I need to get this out, and get some feedback somehow. There is no one I can tell. I'm 29 years old and my husband is 31. We dated for three years before getting married. We were very happy our first two years of marriage but the past few months have been an absolute shirtstorm. First symptom was our sex life, it disappeared. We always had had an active and vigorous sex life, and out of nowhere it vanished. I'm nothing if not observant and noticed this problem was bizarrely selective. He couldn't seem to make it function with me, even though he seemed healthy enough and occasionally I'd walk in on him masturbating. Not something that bothers me generally but it's pretty devastating when you aren't having sex with your partner and they clearly would rather have sex with the voices in their head or the porn on the screen. Under those circumstances it is beyond frustrating. Sex between us became slow, stilted and painful with me hoping something, anything would make his paraphernalia work. There is also the porn, and some kind of adult chat room he participates in. I swore it wasn't so much porn so often before. I'm usually pretty caviler about porn as trying to get men to stop looking at it is like trying to stop water from flowing downwards anyway. (It can be done, but it's entirely too much effort.) But the combo of very hardcore porn that he would freak out if I got near his screen when he was sneaking it, and a chat room bothered me greatly. While only text on a screen chat rooms involve real live people who can respond in real time. That is very different than just video or pictures to me. People can and do fall in love online. 
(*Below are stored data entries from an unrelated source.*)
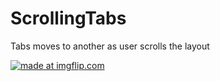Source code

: # ScrollingTabs
Tabs moves to another as user scrolls the layout

<a href="https://imgflip.com/gif/3p2c5g"><img src="https://i.imgflip.com/3p2c5g.gif" title="made at imgflip.com"/></a>

<!-- <a href="https://imgflip.com/gif/3p2cb2"><img src="https://i.imgflip.com/3p2cb2.gif" title="made at imgflip.com"/></a> -->
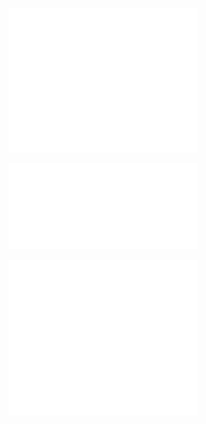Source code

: <p align="center"><img src="/github-metrics.svg" alt="Metrics" width="60%"></p>
<p align="center"><img src="/metrics.plugin.isocalendar.svg" alt="Contributions" width="60%"></p>
<a href="https://stories.ldwid.com/"><p align="center"><img src="/metrics.plugin.rss.svg" alt="Contributions" width="60%"></p></a>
This situation continues to blossom, until out of nowhere my husband confesses to being bisexual. This is a complete shock to me, he had never shown any inkling that he had these desires. Don't misunderstand me, I wasn't angry that he was bisexual, I was angry that he had never told me. The most honest thing I can say about it is as a heterosexual woman I agreed to marry a heterosexual man. Let's not pretend his admission doesn't change anything. Clearly the reason for a confession is so he can entertain or introduce the thought of sleeping with someone else, with or without me. Why else would he ever tell me? I don't think it's fair that because he's just decided he can share this part of himself with me, he can both have a wife and a boyfriend. What's in that for me exactly? Still, this is my husband I committed to and I love him. So I bury my anger and resentment for him and tell him it's OK and we can work it out. He's soooo happy I understand! I'm pretty much miserable of course, but I figure it will get better with time and understanding. Surprisingly, things seem to. About a month passes. I notice he texting on his phone more than usual. I occasionally ask who he's talking to. (Not an unusual question, he is not a phone person so people text him quite a bit.) I notice several times he is struck dumb for an answer, or is embellishing way too much about it. Only one reason for that kind of response under the circumstances isn't there? I refrain from checking his cell until much, much, later. I normally would never commit that kind of privacy invasion but you'll find out why I caved in a moment. Under normal circumstances I do not read his email, check his web history or even touch his computer.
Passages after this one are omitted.